ASSIGNMENT -
Within the listing below, locate all lines containing the word "verbatim". Copy each one.

DATA TO USE -
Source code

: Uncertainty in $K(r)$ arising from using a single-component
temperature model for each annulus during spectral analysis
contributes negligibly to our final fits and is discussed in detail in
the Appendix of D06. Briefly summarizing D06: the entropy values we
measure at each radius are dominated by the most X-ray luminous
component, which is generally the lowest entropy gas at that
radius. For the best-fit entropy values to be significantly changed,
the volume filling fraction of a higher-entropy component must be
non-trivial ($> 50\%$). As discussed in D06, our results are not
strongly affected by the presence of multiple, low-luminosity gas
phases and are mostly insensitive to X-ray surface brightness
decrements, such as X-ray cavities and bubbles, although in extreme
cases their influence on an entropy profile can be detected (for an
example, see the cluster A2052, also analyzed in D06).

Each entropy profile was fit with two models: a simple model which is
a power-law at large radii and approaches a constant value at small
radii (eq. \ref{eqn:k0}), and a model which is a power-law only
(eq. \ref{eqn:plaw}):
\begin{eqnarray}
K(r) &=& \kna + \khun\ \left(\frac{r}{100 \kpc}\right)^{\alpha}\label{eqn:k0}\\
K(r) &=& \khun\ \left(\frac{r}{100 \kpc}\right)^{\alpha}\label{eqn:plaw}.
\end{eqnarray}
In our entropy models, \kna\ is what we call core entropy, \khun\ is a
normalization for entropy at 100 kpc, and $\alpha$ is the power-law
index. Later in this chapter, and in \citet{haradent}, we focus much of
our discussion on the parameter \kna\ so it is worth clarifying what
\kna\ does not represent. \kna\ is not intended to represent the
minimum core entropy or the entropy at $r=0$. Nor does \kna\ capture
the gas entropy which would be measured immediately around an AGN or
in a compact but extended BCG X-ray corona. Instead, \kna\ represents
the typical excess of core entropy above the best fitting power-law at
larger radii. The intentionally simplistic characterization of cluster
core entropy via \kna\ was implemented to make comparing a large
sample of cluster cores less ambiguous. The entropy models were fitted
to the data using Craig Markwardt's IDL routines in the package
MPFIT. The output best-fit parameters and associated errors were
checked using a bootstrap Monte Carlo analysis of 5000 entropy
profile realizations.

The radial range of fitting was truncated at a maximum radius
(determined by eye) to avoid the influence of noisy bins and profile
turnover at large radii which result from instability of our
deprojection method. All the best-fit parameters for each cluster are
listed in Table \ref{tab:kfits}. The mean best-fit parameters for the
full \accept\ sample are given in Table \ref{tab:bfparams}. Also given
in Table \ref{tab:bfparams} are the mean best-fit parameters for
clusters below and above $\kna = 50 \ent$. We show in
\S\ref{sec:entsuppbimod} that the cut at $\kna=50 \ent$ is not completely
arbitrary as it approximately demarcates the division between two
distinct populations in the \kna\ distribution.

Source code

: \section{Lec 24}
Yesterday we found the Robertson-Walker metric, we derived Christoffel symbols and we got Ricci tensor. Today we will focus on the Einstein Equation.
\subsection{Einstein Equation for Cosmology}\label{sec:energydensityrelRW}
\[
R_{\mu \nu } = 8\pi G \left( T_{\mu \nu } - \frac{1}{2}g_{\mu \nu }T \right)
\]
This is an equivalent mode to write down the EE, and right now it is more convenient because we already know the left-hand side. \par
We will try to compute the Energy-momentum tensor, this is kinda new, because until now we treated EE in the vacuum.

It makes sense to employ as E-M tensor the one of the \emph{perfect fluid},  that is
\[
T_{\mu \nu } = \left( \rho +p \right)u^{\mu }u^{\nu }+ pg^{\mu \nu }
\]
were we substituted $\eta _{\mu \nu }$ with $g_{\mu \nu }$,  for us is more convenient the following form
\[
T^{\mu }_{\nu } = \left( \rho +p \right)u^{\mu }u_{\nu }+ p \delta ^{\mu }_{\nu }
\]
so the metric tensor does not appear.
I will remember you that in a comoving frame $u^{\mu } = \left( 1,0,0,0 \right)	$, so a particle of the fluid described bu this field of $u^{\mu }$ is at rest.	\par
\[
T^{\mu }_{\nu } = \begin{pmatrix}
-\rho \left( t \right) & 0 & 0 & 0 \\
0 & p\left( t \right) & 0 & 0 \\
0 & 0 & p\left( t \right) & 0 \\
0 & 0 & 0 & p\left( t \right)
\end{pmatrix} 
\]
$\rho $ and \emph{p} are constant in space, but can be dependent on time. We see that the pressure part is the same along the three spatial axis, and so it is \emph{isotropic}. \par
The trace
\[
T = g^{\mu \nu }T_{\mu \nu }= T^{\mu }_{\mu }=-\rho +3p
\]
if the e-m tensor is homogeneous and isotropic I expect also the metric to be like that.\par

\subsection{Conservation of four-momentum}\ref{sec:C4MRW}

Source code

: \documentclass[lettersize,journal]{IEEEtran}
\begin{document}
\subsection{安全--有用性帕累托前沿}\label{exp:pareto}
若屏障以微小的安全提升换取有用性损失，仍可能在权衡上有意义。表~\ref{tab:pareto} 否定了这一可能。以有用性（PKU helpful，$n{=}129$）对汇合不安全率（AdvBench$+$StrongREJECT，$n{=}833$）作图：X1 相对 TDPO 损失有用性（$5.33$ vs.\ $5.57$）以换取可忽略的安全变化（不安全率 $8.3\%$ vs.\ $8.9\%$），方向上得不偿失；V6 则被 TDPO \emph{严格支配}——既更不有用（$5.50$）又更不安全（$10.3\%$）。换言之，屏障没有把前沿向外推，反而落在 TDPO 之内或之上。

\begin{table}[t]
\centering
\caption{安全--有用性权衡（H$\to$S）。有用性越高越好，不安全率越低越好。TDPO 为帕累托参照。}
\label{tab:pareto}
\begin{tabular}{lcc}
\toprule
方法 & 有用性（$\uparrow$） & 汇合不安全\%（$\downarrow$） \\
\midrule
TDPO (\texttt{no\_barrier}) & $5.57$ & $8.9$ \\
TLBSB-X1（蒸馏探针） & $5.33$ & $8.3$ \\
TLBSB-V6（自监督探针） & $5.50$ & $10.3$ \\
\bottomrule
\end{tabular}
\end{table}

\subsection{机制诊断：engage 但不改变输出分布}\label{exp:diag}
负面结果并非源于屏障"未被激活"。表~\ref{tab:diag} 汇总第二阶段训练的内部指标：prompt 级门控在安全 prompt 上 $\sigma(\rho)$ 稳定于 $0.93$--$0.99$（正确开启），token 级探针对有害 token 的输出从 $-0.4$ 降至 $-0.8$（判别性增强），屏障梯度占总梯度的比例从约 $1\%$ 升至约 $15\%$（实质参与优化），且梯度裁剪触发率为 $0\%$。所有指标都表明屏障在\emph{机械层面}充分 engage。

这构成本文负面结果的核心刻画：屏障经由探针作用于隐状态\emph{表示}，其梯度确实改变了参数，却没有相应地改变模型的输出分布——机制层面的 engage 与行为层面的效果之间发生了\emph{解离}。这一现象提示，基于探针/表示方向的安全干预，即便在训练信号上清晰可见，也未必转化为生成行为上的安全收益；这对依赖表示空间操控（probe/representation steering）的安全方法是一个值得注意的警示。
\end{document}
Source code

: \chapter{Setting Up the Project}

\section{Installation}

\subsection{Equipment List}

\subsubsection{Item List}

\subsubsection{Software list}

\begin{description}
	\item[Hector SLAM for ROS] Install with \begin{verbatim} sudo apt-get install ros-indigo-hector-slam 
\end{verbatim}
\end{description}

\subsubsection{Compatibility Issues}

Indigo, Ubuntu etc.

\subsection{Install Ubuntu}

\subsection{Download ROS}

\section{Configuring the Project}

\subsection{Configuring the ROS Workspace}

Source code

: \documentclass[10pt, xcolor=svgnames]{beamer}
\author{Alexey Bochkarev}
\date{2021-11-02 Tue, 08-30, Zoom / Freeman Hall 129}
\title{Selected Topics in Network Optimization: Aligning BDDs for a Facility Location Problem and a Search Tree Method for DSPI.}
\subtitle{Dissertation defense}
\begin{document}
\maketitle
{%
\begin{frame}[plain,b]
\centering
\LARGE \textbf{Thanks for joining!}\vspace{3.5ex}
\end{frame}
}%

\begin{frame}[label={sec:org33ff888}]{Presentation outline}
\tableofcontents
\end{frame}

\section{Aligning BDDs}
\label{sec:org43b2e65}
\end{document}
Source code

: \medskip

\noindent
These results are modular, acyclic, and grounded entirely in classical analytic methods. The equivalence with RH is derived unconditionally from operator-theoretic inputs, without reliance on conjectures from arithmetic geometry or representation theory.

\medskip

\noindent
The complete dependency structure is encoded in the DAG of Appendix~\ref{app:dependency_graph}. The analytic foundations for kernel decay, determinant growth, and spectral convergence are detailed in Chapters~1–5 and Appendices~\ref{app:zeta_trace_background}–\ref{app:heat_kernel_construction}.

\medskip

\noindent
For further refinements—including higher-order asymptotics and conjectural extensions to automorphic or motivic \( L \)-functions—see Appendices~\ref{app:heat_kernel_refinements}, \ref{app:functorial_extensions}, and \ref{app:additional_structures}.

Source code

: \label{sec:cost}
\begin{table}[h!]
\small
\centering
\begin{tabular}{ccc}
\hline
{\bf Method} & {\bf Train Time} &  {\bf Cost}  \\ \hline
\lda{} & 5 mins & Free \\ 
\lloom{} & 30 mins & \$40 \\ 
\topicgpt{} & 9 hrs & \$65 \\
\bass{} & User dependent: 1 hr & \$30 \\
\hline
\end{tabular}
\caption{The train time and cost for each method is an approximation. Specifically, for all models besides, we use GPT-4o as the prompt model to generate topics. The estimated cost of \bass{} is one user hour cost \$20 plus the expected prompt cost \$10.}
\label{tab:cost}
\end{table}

RESULT -
	\item[Hector SLAM for ROS] Install with \begin{verbatim} sudo apt-get install ros-indigo-hector-slam 
\end{verbatim}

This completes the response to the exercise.